Instructions to follow
Wherever "predLR" occurs in the entries, copy the line that holds it.

Collected data:
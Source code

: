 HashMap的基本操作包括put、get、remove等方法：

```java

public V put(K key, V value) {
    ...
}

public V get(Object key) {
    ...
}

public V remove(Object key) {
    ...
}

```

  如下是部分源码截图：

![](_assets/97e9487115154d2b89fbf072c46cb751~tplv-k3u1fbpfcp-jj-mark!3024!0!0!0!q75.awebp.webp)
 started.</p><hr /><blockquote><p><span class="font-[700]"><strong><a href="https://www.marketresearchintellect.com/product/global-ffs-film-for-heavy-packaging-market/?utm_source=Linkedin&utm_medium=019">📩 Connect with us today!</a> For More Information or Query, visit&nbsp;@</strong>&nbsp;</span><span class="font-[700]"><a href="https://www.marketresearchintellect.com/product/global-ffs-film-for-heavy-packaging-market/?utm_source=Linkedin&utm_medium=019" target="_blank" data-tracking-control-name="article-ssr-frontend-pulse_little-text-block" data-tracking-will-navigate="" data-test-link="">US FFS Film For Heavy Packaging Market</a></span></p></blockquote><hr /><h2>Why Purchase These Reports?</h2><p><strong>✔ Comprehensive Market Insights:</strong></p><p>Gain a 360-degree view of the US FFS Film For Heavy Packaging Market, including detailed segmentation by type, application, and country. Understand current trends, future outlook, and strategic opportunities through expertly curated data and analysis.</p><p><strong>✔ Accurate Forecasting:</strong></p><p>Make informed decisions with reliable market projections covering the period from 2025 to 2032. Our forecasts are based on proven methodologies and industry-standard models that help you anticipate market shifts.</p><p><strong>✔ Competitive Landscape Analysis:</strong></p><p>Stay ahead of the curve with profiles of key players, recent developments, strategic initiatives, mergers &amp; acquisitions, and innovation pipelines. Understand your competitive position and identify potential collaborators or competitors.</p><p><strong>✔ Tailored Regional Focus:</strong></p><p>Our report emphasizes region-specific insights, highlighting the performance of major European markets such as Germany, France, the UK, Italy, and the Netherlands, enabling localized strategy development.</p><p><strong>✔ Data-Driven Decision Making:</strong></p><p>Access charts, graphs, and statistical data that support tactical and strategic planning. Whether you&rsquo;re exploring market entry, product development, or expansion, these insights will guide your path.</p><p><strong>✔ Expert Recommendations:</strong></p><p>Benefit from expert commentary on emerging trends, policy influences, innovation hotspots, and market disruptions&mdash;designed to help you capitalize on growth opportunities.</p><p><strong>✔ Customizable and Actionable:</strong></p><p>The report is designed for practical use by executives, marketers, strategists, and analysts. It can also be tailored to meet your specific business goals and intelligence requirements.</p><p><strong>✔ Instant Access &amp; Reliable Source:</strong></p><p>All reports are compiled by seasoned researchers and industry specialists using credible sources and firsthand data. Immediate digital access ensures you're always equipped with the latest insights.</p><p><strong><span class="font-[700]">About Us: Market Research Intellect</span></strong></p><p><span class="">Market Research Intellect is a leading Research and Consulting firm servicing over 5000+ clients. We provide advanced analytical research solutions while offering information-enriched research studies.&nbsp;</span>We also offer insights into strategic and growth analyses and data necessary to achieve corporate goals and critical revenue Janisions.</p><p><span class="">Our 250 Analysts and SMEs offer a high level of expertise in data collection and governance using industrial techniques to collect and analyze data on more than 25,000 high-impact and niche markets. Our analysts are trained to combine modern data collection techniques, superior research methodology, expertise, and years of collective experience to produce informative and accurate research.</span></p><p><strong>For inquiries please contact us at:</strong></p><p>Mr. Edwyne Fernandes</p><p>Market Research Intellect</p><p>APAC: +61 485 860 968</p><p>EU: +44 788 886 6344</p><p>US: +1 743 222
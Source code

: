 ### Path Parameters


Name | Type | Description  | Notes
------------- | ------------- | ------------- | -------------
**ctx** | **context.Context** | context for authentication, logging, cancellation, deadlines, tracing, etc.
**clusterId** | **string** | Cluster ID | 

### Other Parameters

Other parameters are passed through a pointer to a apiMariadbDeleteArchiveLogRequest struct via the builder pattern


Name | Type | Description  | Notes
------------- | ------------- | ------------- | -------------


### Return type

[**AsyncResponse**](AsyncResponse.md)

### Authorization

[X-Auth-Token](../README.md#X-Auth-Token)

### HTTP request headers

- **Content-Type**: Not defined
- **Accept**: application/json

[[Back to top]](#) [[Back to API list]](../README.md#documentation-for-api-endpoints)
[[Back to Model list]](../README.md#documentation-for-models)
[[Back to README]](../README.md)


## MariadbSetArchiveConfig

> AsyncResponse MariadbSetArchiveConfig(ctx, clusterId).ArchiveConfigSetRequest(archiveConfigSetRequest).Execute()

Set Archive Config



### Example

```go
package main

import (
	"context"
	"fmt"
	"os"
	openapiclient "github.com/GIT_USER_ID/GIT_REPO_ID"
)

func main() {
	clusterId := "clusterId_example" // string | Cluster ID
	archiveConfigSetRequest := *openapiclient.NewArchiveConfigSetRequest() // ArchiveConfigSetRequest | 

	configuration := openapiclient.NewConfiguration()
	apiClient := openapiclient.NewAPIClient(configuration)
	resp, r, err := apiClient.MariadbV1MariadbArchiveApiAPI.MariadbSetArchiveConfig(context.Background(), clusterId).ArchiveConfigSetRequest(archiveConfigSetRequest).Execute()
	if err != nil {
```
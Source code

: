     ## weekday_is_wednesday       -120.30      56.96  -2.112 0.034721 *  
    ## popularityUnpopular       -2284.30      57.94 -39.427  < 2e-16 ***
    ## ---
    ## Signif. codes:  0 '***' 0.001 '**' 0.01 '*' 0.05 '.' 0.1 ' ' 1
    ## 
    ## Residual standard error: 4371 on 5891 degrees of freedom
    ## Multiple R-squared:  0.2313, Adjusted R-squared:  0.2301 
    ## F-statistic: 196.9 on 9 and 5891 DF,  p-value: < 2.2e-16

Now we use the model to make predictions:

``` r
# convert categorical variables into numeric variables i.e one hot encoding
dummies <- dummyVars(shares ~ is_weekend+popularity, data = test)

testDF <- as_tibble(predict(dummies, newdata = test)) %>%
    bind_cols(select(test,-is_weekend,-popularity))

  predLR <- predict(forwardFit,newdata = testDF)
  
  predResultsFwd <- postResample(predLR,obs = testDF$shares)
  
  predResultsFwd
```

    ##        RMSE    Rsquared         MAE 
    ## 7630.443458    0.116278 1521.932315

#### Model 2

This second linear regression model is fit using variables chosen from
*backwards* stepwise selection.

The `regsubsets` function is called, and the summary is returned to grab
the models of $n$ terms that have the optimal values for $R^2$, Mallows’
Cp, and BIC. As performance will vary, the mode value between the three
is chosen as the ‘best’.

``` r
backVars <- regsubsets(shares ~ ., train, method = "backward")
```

Answer below
  predLR <- predict(forwardFit,newdata = testDF)
  predResultsFwd <- postResample(predLR,obs = testDF$shares)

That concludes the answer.